> _Exercise prompt_
Say only the number of lines in the entries below that contain "Licensor".

> _Data listing_

+++++

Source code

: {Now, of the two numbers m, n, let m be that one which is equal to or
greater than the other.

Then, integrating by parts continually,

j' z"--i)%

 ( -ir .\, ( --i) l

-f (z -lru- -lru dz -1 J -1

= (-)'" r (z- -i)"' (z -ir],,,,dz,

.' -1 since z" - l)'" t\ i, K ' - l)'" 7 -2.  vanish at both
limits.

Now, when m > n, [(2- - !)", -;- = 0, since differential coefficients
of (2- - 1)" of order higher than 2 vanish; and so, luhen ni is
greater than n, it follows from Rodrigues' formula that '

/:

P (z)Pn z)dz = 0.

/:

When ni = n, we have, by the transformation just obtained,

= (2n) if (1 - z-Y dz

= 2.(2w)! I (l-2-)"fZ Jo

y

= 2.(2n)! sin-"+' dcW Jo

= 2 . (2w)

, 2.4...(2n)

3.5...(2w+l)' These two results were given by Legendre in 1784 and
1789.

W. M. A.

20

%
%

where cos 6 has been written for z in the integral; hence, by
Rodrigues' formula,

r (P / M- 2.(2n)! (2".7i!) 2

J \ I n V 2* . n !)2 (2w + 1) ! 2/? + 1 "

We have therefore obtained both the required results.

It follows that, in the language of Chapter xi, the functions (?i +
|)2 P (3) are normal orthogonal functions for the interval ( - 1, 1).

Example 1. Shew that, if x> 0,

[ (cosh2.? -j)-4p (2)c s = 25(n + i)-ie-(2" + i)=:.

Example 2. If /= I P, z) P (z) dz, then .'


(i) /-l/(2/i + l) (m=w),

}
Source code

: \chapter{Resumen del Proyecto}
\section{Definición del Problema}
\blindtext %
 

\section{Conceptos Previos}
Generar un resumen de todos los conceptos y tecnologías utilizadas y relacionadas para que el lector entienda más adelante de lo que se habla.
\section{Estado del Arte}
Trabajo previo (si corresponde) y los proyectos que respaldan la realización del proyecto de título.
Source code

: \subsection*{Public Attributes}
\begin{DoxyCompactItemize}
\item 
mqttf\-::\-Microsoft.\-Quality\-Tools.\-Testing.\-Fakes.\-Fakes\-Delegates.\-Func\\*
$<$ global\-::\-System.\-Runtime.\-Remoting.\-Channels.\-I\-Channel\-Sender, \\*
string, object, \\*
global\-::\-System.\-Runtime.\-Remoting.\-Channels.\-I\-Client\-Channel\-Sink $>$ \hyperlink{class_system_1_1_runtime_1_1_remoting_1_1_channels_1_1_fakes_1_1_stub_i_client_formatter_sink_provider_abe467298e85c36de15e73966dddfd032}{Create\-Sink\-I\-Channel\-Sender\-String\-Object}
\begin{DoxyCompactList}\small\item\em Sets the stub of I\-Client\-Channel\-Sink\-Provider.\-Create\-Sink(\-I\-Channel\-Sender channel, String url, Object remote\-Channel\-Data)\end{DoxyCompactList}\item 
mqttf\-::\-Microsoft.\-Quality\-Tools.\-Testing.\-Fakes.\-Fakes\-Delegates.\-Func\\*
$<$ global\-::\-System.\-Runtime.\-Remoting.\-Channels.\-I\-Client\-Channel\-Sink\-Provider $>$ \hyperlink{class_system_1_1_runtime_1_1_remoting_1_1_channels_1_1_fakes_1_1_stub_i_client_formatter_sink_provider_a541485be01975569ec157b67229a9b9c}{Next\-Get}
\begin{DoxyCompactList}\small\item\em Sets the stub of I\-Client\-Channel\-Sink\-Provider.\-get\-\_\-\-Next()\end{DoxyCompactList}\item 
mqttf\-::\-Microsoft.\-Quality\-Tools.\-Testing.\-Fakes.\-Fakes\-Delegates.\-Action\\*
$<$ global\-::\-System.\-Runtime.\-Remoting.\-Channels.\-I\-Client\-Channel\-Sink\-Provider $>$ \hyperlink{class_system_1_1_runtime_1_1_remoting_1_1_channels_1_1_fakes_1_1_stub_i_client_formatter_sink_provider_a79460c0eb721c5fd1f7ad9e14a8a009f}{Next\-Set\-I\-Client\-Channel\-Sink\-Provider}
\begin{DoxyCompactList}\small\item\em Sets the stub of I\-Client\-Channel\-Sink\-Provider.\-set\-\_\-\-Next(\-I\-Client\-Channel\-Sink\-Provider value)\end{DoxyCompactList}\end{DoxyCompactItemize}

+++++

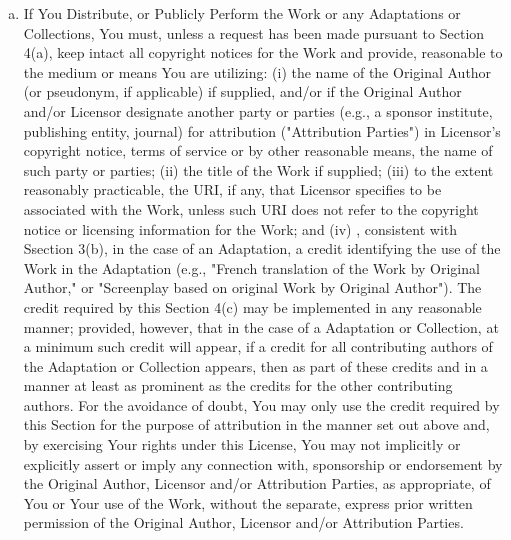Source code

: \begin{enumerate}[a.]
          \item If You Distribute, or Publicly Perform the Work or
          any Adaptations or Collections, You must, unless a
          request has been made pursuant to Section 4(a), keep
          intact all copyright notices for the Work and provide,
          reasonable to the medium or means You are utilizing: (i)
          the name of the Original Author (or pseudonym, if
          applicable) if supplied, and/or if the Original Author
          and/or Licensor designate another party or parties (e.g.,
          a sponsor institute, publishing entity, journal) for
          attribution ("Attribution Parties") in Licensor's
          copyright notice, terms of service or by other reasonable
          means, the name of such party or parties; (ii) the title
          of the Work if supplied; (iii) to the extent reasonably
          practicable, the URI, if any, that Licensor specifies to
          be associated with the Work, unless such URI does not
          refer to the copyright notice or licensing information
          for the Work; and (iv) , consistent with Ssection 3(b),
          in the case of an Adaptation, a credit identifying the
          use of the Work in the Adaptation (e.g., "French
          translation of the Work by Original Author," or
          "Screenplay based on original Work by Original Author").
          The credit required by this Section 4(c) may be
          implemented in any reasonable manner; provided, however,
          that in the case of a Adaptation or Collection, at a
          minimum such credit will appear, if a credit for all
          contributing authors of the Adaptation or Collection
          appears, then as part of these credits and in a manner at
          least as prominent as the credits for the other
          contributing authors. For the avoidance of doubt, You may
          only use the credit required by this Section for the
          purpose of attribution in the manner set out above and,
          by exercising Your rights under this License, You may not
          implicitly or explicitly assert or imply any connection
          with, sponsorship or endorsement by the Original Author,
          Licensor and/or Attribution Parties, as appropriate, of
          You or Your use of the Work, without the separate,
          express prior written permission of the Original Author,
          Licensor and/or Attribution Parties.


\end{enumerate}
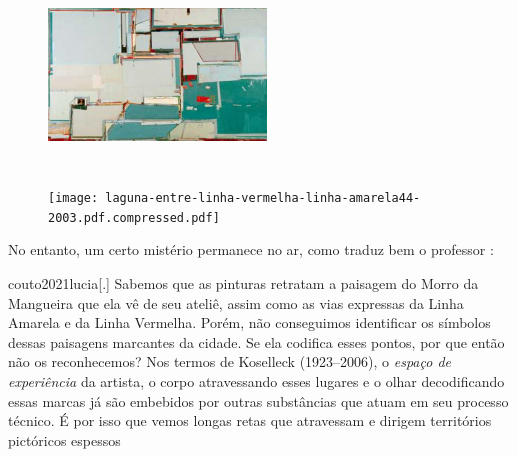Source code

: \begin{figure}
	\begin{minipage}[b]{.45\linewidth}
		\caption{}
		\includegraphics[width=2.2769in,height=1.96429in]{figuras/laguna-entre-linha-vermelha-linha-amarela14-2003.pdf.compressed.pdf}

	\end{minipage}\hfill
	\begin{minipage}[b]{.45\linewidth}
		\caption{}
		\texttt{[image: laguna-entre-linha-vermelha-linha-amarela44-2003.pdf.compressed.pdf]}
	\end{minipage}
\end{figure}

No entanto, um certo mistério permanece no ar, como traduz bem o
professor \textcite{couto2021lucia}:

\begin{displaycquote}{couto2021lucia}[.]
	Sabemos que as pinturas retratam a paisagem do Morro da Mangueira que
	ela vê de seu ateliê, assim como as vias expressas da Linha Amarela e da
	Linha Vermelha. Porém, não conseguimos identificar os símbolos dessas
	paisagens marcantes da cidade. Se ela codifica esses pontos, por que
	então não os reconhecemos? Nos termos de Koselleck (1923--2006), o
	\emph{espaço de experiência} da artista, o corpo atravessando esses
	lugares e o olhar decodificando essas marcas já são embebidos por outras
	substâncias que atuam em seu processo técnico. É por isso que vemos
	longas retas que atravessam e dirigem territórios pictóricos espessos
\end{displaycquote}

+++++

> _Problem solution_
5